Alright, so for experimental purposes and for what I have been working on the past while. Originally the deal was to execute the Beep function from kernel32.dll. I spent time through many exceptions and odd errors, until I finally got a beep.


```
Beep(700, 1000);
```


```
000007D0 68E803 push word 0x3e8
000007D3 0000 add [bx+si],al
000007D5 68BC02 push word 0x2bc
000007D8 0000 add [bx+si],al
000007DA FF15 call word [di]
```
Here's what part of the relevent disassembly looked like from ndisasm... You can see the value for the second param of the Beep function from kernel32.dll being pushed onto the stack (0x3E8 = 1000, for a 1 second duration or 1000ms), as well as the frequency (0x2BC = 700).

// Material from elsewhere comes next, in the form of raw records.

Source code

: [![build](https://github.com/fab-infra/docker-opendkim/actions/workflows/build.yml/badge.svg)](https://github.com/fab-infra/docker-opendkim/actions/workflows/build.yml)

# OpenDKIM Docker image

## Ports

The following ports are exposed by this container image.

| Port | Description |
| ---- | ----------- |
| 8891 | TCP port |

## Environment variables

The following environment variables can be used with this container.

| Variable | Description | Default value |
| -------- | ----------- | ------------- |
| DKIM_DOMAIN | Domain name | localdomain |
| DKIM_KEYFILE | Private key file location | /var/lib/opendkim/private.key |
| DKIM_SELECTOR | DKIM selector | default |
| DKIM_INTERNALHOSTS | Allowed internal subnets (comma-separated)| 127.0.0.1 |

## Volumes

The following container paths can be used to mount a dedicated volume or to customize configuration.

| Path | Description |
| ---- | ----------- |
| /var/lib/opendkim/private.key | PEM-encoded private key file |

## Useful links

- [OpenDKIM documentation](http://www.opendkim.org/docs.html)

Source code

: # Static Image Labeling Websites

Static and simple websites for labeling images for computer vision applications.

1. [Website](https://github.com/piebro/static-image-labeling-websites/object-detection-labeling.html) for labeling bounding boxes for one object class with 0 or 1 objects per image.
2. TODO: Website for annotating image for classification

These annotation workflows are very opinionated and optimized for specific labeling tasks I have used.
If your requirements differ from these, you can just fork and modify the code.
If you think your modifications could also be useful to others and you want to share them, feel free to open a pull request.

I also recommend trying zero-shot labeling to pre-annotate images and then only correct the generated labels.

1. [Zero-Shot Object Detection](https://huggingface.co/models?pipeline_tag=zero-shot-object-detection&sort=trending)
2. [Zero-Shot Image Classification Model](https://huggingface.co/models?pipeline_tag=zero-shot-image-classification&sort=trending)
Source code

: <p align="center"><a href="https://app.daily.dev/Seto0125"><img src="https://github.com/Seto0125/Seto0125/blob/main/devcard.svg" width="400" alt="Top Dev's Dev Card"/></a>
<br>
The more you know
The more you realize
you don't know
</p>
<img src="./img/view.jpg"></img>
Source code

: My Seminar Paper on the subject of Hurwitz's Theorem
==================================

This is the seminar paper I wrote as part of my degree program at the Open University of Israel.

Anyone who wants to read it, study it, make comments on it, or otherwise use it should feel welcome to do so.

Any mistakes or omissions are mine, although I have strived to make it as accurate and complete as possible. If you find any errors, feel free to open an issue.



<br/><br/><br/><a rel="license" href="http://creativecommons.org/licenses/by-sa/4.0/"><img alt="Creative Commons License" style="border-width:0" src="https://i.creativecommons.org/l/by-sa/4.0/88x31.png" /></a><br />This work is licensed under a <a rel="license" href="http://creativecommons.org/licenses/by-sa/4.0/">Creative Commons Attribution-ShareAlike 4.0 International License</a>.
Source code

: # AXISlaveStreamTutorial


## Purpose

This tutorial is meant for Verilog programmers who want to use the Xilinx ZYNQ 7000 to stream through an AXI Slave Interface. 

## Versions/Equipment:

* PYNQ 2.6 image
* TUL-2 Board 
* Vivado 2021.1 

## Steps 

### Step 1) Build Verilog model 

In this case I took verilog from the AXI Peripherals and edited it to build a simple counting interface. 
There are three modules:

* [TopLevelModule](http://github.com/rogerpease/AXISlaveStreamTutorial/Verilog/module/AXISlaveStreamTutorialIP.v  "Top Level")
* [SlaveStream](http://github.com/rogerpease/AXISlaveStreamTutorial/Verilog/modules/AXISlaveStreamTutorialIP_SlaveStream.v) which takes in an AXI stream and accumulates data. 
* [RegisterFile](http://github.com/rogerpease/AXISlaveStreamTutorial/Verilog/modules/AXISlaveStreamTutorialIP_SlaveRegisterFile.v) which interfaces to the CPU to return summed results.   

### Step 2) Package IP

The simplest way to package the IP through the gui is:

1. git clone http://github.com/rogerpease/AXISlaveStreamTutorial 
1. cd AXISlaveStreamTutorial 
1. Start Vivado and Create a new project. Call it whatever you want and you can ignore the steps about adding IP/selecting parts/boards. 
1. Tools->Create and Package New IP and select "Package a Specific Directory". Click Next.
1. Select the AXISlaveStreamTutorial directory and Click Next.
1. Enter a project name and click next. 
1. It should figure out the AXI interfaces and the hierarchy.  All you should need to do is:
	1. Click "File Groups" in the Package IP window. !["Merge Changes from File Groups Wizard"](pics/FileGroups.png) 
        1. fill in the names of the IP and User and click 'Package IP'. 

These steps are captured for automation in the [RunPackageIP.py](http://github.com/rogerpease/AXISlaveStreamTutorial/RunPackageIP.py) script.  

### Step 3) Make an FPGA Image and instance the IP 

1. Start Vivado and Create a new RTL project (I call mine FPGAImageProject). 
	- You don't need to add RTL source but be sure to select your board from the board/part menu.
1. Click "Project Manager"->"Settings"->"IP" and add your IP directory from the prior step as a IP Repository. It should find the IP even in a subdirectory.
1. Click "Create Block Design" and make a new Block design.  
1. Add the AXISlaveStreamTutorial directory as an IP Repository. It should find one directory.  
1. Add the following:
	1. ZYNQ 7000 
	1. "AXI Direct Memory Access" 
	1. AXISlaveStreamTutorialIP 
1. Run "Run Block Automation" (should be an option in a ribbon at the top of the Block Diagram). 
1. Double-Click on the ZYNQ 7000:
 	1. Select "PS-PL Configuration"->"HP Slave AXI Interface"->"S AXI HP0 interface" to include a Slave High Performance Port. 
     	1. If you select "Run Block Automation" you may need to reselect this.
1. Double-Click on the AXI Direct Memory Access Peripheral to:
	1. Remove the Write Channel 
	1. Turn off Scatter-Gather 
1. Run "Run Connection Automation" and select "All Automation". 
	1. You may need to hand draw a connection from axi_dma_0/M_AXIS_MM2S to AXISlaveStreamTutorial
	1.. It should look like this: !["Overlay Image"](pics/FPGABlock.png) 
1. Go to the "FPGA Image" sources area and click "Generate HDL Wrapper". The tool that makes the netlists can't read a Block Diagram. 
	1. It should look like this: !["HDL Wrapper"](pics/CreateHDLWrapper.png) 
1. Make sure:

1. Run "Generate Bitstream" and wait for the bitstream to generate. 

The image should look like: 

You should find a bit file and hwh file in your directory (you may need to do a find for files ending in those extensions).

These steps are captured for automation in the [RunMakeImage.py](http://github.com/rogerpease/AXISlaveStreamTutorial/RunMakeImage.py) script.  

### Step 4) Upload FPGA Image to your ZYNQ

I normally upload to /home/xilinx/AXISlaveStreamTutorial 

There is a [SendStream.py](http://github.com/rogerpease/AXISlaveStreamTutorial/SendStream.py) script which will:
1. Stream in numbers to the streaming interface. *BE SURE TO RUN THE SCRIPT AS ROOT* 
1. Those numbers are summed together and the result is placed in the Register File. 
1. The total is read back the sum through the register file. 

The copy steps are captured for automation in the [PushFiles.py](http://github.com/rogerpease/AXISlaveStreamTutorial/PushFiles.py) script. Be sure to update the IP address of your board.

I wrote my own C++ program that got the address of the Beep function from kernel32.dll which returned *0x764531AF*, which I suspected was *\xAF\x31\x45\x76* in shellcode.


```
GetProcAddress(
    GetModuleHandle(L"kernel32.dll"),
    "Beep"
);
```
I tested the address through some inline asm via C++:

```
__asm
{
    mov eax,dword ptr 0x764531AF // Kernel32.dll!76468543()
    push 0x3E8 // Duration argument
    push 0x2EE // Frequency argument
    call eax // Call function
}
```


```
009163DA    mov eax,764531AFh
009163DF    push 3E8h
009163E4    push 2EEh
009163E9    call eax
```
And it worked. So the address was confirmed to be the right one. 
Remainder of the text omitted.